▶ [Information shown]
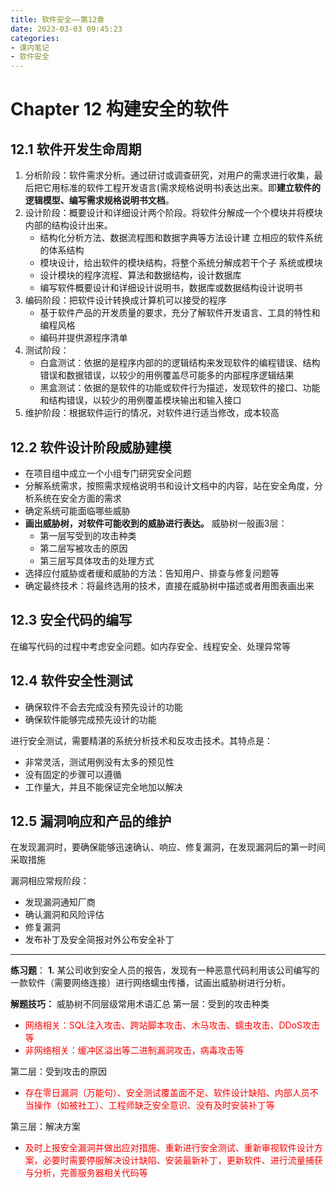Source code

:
 ```yaml
---
title: 软件安全——第12章
date: 2023-03-03 09:45:23
categories:
- 课内笔记
- 软件安全
---
```

# Chapter 12 构建安全的软件

## 12.1 软件开发生命周期
1. 分析阶段：软件需求分析。通过研讨或调查研究，对用户的需求进行收集，最后把它用标准的软件工程开发语言(需求规格说明书)表达出来。即**建立软件的逻辑模型、编写需求规格说明书文档**。
2. 设计阶段：概要设计和详细设计两个阶段。将软件分解成一个个模块并将模块内部的结构设计出来。
	- 结构化分析方法、数据流程图和数据字典等方法设计建 立相应的软件系统的体系结构
	- 模块设计，给出软件的模块结构，将整个系统分解成若干个子 系统或模块
	- 设计模块的程序流程、算法和数据结构，设计数据库
	- 编写软件概要设计和详细设计说明书，数据库或数据结构设计说明书
3. 编码阶段：把软件设计转换成计算机可以接受的程序
	- 基于软件产品的开发质量的要求，充分了解软件开发语言、工具的特性和编程风格
	- 编码并提供源程序清单
4. 测试阶段：
	- 白盒测试：依据的是程序内部的的逻辑结构来发现软件的编程错误、结构错误和数据错误，以较少的用例覆盖尽可能多的内部程序逻辑结果
	- 黑盒测试：依据的是软件的功能或软件行为描述，发现软件的接口、功能和结构错误，以较少的用例覆盖模块输出和输入接口
5. 维护阶段：根据软件运行的情况，对软件进行适当修改，成本较高

## 12.2 软件设计阶段威胁建模

- 在项目组中成立一个小组专门研究安全问题
- 分解系统需求，按照需求规格说明书和设计文档中的内容，站在安全角度，分析系统在安全方面的需求
- 确定系统可能面临哪些威胁
- **画出威胁树，对软件可能收到的威胁进行表达。**
威胁树一般画3层：
	- 第一层写受到的攻击种类
	- 第二层写被攻击的原因
	- 第三层写具体攻击的处理方式
- 选择应付威胁或者缓和威胁的方法：告知用户、排查与修复问题等
- 确定最终技术：将最终选用的技术，直接在威胁树中描述或者用图表画出来

## 12.3 安全代码的编写

在编写代码的过程中考虑安全问题。如内存安全、线程安全、处理异常等

## 12.4 软件安全性测试

- 确保软件不会去完成没有预先设计的功能
- 确保软件能够完成预先设计的功能

进行安全测试，需要精湛的系统分析技术和反攻击技术。其特点是：
- 非常灵活，测试用例没有太多的预见性
- 没有固定的步骤可以遵循
- 工作量大，并且不能保证完全地加以解决

## 12.5 漏洞响应和产品的维护

在发现漏洞时，要确保能够迅速确认、响应、修复漏洞，在发现漏洞后的第一时间采取措施

漏洞相应常规阶段：
- 发现漏洞通知厂商
- 确认漏洞和风险评估
- 修复漏洞
- 发布补丁及安全简报对外公布安全补丁

---

**练习题**：
**1.** 某公司收到安全人员的报告，发现有一种恶意代码利用该公司编写的一款软件（需要网络连接）进行网络蠕虫传播，试画出威胁树进行分析。

**解题技巧：** 威胁树不同层级常用术语汇总
第一层：受到的攻击种类
- <font color=red>网络相关：SQL注入攻击、跨站脚本攻击、木马攻击、蠕虫攻击、DDoS攻击等</font>
- <font color=red>非网络相关：缓冲区溢出等二进制漏洞攻击，病毒攻击等</font>

第二层：受到攻击的原因
- <font color=red>存在零日漏洞（万能句）、安全测试覆盖面不足、软件设计缺陷、内部人员不当操作（如被社工）、工程师缺乏安全意识、没有及时安装补丁等</font>

第三层：解决方案
- <font color=red>及时上报安全漏洞并做出应对措施、重新进行安全测试、重新审视软件设计方案，必要时需要停服解决设计缺陷、安装最新补丁，更新软件、进行流量捕获与分析，完善服务器相关代码等</font>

▶ [Task details]
Find how many lines in the listing contain the word "修复漏洞" and give that count alone.

▶ [Response to this exercise]
2